I have read 20-30 gallons for glass cats and the same for the White Skirt Tetras.

 Either way it is going to take me a while to set up.


----------



## NWA-Planted (Aug 27, 2011)

I expect photos!!!


----------



## TheJadeShrimp (Oct 13, 2011)

NWA-Planted said:


> I expect photos!!!


lol I defiantly will get photos. This is my first theme tank.

You think a 29 gallon or 40 gallon would work?


----------



## NWA-Planted (Aug 27, 2011)

29 would work, 40B (for sale at petco right now!!) would give you and the fish more room to create it 

Ooooohhh I even have a awesom root cluster that would work great as like a dead tree!! Bauxite.... thats not to far?


----------



## TheJadeShrimp (Oct 13, 2011)

NWA-Planted said:


> 29 would work, 40B (for sale at petco right now!!) would give you and the fish more room to create it
> 
> Ooooohhh I even have a awesom root cluster that would work great as like a dead tree!! Bauxite.... thats not to far?


I know that is why posted the question. ;D

Your in Bentonville that is like 4 hours away. My family and I had to travel past Bentonville to Missouri to get a dog. Do you have pictures of it?

Oooh forgot to mention. Going to LFS to look and price.


----------



## [email protected] (Jul 17, 2008)

+1 on the 29 or larger. 
One thing remains to be found out about the new fish. Skirted Tetras are quite often fin nippers. Glass cats won't tolerate much of that.


----------



## TheJadeShrimp (Oct 13, 2011)

[email protected] said:


> +1 on the 29 or larger.
> One thing remains to be found out about the new fish. Skirted Tetras are quite often fin nippers. Glass cats won't tolerate much of that.


Well, I am still in the planning stages of it. I was also thinking Glass fish and Glass Bloodfin Tetras.
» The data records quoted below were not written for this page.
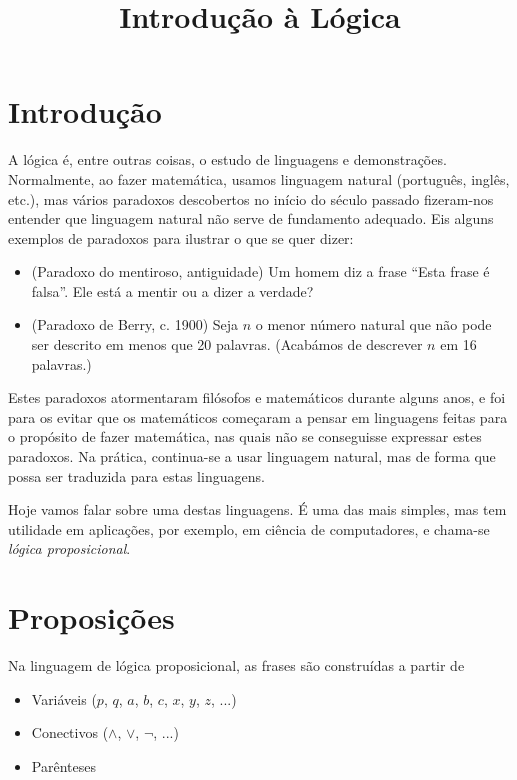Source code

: \documentclass{article}
\title{Introdução à Lógica}
\author{}
\date{}
\theoremstyle{definition}
\theoremstyle{remark}
\begin{document}
	\maketitle

	\section{Introdução}

	A lógica é, entre outras coisas, o estudo de linguagens e demonstrações. Normalmente, ao fazer matemática, usamos linguagem natural (português, inglês, etc.), mas vários paradoxos descobertos no início do século passado fizeram-nos entender que linguagem natural não serve de fundamento adequado. Eis alguns exemplos de paradoxos para ilustrar o que se quer dizer:
	
	\begin{itemize}
	\item (Paradoxo do mentiroso, antiguidade) Um homem diz a frase ``Esta frase é falsa''. Ele está a mentir ou a dizer a verdade?
	
	\item (Paradoxo de Berry, c. 1900) Seja $n$ o menor número natural que não pode ser descrito em menos que 20 palavras. (Acabámos de descrever $n$ em 16 palavras.) 
	\end{itemize}
	
	Estes paradoxos atormentaram filósofos e matemáticos durante alguns anos, e foi para os evitar que os matemáticos começaram a pensar em linguagens feitas para o propósito de fazer matemática, nas quais não se conseguisse expressar estes paradoxos. Na prática, continua-se a usar linguagem natural, mas de forma que possa ser traduzida para estas linguagens.
	
	Hoje vamos falar sobre uma destas linguagens. É uma das mais simples, mas tem utilidade em aplicações, por exemplo, em ciência de computadores, e chama-se \textit{lógica proposicional}.
	
	\section{Proposições}
	
	Na linguagem de lógica proposicional, as frases são construídas a partir de
	
	\begin{itemize}
	\item Variáveis ($p$, $q$, $a$, $b$, $c$, $x$, $y$, $z$, ...)
	
	\item Conectivos ($\land$, $\lor$, $\neg$, ...)
	
	\item Parênteses
	\end{itemize}
	
\end{document}
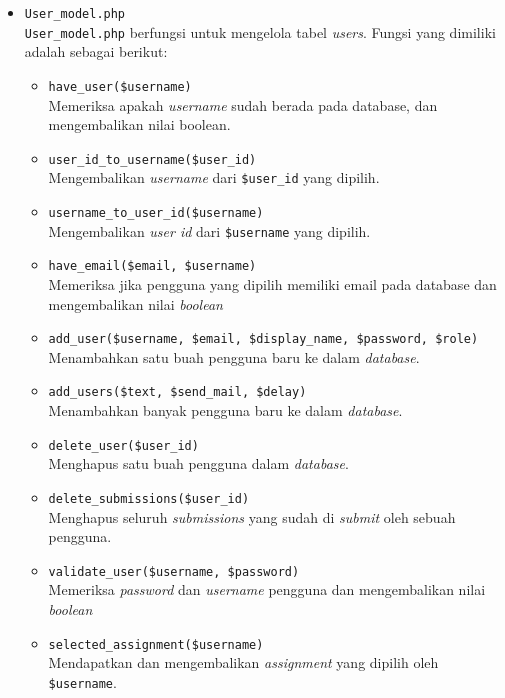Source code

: \begin{itemize}
	\item \verb|User_model.php| \\
	      \verb|User_model.php| berfungsi untuk mengelola tabel \textit{users}. Fungsi yang dimiliki adalah sebagai berikut:

	      \begin{itemize}
		      \item \verb|have_user($username)| \\
					Memeriksa apakah \textit{username} sudah berada pada database, dan mengembalikan nilai boolean.
		      \item \verb|user_id_to_username($user_id)| \\
		            Mengembalikan \textit{username} dari \verb|$user_id| yang dipilih.
		      \item \verb|username_to_user_id($username)| \\
		            Mengembalikan \textit{user id} dari \verb|$username| yang dipilih.
		      \item \verb|have_email($email, $username)| \\
					Memeriksa jika pengguna yang dipilih memiliki email pada database dan mengembalikan nilai \textit{boolean}
		      \item \verb|add_user($username, $email, $display_name, $password, $role)| \\
		            Menambahkan satu buah  pengguna baru ke dalam \textit{database}.
		      \item \verb|add_users($text, $send_mail, $delay)| \\
		            Menambahkan banyak pengguna baru ke dalam \textit{database}.
		      \item \verb|delete_user($user_id)| \\
		            Menghapus satu buah pengguna dalam \textit{database}.
		      \item \verb|delete_submissions($user_id)| \\
		            Menghapus seluruh \textit{submissions} yang sudah di \textit{submit} oleh sebuah pengguna.
		      \item \verb|validate_user($username, $password)| \\
					Memeriksa \textit{password} dan \textit{username} pengguna dan mengembalikan nilai \textit{boolean}
		      \item \verb|selected_assignment($username)| \\
		            Mendapatkan dan mengembalikan \textit{assignment} yang dipilih oleh \verb|$username|.

\end{itemize}
\end{itemize}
But not sure.


----------



## NWA-Planted (Aug 27, 2011)

I do, will have to find the photo lol.


----------



## TheJadeShrimp (Oct 13, 2011)

NWA-Planted said:


> I do, will have to find the photo lol.


Okay.


----------



## williamsonaaron (Jan 27, 2010)

Since I may be responsible for the initial suggestion(and I like the idea) I will do some looking on the web to find some cool "artifacts" that would lend to the theme but be "fish friendly" because deep down I would like to do this myself but I know I would tire of it all too soon(I'm a naturalist at heart).. also I'm in Canada so getting glo-tetras anytime soon is not likely.


Aaron.


----------



## TheJadeShrimp (Oct 13, 2011)

williamsonaaron said:


> Since I may be responsible for the initial suggestion(and I like the idea) I will do some looking on the web to find some cool "artifacts" that would lend to the theme but be "fish friendly" because deep down I would like to do this myself but I know I would tire of it all too soon(I'm a naturalist at heart).. also I'm in Canada so getting glo-tetras anytime soon is not likely.
> 
> 
> Aaron.


That is what I have been doing. 

I am thinking, using live aquarium, overgrown haunted cemetery with the GloFish Tetras, since they look Radioactive Zombies. Substrate is black sand with Blue LEDs to create a Moonlight effect. A picture background of the Moon with either a haunted house, Mausoleum, or a church. 
This is my FIRST theme tank. I love horror movies and stories. I also have never really liked tetras before these.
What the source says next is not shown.